A chamada indústria das multas, com empresas particulares, com poderes delegados pelo município, flagrando motoristas dirigindo em velocidade acima da permitida, foi objeto dos debates, principalmente no segundo turno das eleições para prefeito de Curitiba. Um e outro dos candidatos eram contra. E ambos não eram capazes de demonstrar a provável existência dessa indústria. Um era mais radical, desejando acabar com os chamados “pardais”, as máquinas que flagram os motoristas e multam. Outro era a favor da revisão do assunto, talvez com uma diminuição nos valores cobrados e proibição de os “pardais” ficarem escondidos. Nada de máquinas escondidas fotografando os automóveis, suas placas e até motoristas, para depois impingir-lhes multas que o novo Código de Trânsito Brasileiro já não consigna em valores baixos.

Passadas as eleições, cremos que é hora de repensar esse assunto. Ele foi discutido na campanha com sofismas.

Em primeiro lugar, é de se aquilatar da conveniência da delegação de poderes para empresas particulares multarem. E destas, para equipamentos eletrônicos. Não há dúvida que esse processo é mais prático do que imaginar que teremos milhares de guardas de trânsito, dia e noite, cobrindo toda a cidade. Quanto às máquinas ficarem escondidas, houve concordância dos dois candidatos. Ambos, o vitorioso e o perdedor, entendem que os “pardais” devem ficar visíveis, como um aviso para que o mau motorista não infrinja a lei. Que diminua a velocidade quando se aproxima, mesmo que em seguida torne a correr em desabalada carreira e talvez atropele alguém um pouco adiante, bata num poste ou num outro veículo, causando ferimentos e mortes.

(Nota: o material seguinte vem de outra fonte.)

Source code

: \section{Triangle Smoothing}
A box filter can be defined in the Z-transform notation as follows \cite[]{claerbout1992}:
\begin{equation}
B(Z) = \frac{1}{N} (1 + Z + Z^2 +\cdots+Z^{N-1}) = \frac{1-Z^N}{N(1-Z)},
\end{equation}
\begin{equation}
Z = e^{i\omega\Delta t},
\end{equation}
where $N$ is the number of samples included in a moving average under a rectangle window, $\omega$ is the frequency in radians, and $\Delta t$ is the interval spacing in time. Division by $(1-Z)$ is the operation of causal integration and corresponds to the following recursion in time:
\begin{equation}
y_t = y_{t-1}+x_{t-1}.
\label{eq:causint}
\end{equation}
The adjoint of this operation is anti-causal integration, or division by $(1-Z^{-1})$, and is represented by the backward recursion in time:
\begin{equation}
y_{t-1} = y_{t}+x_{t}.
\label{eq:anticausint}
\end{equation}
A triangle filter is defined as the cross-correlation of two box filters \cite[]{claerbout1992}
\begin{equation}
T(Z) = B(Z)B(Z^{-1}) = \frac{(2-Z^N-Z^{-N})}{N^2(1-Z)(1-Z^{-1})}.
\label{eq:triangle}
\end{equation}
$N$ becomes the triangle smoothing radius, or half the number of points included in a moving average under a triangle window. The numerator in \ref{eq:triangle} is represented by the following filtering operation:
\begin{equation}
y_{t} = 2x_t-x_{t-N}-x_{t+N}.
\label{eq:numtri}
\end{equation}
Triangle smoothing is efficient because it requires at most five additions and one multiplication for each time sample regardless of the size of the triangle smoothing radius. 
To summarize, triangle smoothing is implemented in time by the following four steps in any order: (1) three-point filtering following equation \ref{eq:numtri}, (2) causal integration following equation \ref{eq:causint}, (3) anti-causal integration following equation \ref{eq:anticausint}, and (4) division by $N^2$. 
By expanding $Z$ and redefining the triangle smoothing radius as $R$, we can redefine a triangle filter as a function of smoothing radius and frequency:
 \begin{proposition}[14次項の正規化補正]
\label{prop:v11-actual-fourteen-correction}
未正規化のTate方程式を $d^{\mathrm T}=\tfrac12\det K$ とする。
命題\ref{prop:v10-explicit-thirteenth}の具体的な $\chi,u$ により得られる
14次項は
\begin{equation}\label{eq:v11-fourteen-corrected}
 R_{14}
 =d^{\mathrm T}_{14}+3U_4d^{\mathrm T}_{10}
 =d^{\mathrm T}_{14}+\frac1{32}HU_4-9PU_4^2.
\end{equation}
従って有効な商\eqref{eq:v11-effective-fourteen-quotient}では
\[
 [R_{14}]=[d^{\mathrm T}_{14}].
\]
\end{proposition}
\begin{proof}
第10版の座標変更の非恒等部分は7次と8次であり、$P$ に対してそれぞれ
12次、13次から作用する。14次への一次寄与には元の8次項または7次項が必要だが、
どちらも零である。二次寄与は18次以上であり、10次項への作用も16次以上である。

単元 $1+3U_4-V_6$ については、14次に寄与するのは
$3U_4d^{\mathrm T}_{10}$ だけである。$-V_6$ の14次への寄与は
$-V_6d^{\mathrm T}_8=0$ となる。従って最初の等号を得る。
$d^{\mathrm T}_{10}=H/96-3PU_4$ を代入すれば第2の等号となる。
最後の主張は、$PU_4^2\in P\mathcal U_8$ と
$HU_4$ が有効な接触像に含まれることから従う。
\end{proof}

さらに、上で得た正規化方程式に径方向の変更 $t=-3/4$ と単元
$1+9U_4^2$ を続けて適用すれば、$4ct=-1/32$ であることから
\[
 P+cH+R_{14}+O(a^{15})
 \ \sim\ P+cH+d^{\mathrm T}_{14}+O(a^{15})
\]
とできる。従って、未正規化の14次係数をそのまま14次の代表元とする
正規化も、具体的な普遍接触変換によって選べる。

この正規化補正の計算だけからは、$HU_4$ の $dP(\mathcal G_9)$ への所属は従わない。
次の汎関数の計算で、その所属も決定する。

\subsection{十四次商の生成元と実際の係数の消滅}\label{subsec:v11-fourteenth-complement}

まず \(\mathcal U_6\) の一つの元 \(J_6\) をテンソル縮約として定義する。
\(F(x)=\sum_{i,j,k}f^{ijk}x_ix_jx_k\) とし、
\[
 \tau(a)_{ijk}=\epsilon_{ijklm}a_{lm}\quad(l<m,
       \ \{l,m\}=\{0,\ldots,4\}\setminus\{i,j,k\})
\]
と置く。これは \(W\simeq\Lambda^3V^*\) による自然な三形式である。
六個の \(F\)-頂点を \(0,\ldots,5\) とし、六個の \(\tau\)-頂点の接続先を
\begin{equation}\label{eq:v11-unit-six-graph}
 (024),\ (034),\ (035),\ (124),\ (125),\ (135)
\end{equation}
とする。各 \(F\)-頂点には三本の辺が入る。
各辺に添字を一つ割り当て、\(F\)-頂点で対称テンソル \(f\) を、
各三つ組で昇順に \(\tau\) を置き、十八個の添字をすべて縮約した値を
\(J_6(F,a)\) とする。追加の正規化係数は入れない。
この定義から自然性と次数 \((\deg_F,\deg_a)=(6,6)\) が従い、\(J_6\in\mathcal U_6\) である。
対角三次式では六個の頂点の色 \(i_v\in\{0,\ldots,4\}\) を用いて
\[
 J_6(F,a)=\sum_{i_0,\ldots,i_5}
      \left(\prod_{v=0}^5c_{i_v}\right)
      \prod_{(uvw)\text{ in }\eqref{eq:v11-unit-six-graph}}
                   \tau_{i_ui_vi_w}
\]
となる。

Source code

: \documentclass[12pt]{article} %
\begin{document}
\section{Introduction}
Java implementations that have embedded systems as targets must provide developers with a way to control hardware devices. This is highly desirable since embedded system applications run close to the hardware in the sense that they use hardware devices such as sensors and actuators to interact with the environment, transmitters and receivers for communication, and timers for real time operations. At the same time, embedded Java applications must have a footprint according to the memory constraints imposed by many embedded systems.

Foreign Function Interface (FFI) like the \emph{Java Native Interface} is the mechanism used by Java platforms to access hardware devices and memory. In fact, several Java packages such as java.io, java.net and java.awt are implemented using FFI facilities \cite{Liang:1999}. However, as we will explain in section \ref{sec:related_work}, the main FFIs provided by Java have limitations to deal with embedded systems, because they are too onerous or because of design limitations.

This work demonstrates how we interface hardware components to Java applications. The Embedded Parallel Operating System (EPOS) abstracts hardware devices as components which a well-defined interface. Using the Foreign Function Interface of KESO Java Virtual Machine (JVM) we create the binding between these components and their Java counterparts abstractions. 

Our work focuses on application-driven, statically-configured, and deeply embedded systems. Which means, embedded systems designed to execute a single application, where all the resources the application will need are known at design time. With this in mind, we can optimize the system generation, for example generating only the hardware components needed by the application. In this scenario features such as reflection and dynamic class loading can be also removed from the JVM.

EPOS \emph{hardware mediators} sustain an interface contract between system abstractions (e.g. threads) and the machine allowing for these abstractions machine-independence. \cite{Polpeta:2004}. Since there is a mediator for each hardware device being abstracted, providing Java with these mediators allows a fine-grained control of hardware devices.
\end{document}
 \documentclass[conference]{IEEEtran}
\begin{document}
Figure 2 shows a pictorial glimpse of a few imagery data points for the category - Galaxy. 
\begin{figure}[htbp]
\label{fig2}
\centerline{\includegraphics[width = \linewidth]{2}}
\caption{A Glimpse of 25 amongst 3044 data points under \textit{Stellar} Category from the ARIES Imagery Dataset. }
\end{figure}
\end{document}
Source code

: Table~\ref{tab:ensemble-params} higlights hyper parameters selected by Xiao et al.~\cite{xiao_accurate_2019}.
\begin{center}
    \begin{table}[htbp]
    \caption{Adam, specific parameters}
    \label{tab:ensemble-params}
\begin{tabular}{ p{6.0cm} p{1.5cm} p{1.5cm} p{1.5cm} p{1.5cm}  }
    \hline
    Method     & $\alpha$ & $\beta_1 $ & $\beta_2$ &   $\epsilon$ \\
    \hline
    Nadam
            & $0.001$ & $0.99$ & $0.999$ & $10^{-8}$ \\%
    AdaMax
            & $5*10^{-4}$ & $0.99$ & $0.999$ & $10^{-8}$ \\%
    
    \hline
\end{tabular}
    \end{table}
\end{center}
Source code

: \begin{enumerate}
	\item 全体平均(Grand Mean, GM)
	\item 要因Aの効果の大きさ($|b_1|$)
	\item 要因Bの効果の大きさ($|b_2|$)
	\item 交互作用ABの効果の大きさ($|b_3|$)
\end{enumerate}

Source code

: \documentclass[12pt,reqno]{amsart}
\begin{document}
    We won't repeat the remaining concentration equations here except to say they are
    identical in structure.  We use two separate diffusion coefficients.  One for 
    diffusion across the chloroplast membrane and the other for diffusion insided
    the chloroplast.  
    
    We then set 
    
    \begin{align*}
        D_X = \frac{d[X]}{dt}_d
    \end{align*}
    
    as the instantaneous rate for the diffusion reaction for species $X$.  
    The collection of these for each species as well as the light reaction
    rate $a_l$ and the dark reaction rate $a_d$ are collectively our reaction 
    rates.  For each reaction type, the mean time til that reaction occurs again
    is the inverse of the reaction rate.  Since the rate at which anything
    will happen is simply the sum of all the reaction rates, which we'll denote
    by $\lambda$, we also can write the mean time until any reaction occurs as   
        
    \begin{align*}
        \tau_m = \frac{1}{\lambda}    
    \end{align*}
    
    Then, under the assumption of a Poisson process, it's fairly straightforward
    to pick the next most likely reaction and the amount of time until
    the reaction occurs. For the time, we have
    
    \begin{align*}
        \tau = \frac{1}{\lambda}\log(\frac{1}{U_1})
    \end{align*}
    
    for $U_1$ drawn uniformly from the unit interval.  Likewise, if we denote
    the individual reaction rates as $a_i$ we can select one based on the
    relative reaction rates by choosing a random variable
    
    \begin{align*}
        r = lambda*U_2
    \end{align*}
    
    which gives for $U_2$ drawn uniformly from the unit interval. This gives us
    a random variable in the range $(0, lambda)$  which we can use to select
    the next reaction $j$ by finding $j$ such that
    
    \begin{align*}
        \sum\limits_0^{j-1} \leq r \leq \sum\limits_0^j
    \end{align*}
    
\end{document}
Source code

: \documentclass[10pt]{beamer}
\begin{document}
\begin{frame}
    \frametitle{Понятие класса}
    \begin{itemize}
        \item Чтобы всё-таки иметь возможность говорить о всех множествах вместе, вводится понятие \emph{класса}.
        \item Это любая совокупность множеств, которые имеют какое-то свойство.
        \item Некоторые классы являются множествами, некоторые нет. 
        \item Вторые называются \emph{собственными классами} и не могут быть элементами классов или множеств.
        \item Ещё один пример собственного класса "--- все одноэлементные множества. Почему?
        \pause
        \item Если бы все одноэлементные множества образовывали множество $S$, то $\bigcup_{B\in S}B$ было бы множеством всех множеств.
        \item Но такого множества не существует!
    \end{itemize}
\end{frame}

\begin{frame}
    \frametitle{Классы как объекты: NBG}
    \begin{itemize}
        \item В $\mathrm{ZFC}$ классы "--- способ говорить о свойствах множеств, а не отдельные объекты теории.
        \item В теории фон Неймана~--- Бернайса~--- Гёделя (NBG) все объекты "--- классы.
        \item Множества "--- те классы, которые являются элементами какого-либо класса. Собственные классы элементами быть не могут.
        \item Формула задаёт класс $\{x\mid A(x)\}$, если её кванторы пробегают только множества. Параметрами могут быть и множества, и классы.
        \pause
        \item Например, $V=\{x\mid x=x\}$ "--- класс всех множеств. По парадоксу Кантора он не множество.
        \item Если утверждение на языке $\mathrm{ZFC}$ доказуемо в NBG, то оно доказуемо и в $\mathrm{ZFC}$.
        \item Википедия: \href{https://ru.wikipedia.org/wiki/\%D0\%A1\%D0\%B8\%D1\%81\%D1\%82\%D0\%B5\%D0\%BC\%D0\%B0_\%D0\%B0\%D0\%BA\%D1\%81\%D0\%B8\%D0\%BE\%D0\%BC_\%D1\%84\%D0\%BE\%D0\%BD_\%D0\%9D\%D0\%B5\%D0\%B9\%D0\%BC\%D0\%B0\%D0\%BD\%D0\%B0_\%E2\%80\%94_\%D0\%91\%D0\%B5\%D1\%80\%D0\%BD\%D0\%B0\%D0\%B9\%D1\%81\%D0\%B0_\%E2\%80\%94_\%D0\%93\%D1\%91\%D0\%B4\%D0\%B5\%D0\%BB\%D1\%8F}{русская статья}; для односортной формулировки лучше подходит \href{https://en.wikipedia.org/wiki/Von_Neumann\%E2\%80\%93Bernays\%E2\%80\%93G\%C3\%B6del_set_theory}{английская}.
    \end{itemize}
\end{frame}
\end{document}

Não conseguimos entender por que avisar o mau motorista. Por que protegê-lo das multas. Quem tem de ser protegido é o bom motorista e o pedestre. Os candidatos, mesmo o que ganhou, Beto Richa, esqueceram-se de um fato que, se levantado, poderia ser mais convincente do que essa discussão sem bases fundadas e que cheira a demagogia.

Se os multados têm automóveis e correm acima da velocidade permitida, por isso sendo multados através de flagrantes dados pelos “pardais”, o povão anda a pé, de bicicleta ou de ônibus e nessa luta do trânsito é a vítima. Pouco lhe importa se os maus motoristas são multados e os “pardais” se escondem. Talvez até torça para isso. E esse grupo, o das vítimas do trânsito, muitas das quais morrem porque há quem não tenha medo da chamada indústria das multas, é muito maior do que aquele dos que têm seus possantes veículos e andam em carreira pela cidade.

Assim, se um dos candidatos tivesse encarado o assunto do ponto de vista dos pedestres, contra os infratores das regras de trânsito, poderia conquistar mais votos do que os que bajularam os motorizados infratores. Mas nenhum deles pensou nisso, criando-se uma discussão estribada em sofismas que deu votos e tirou votos de ambos os candidatos, igualmente desconhecedores do âmago da questão.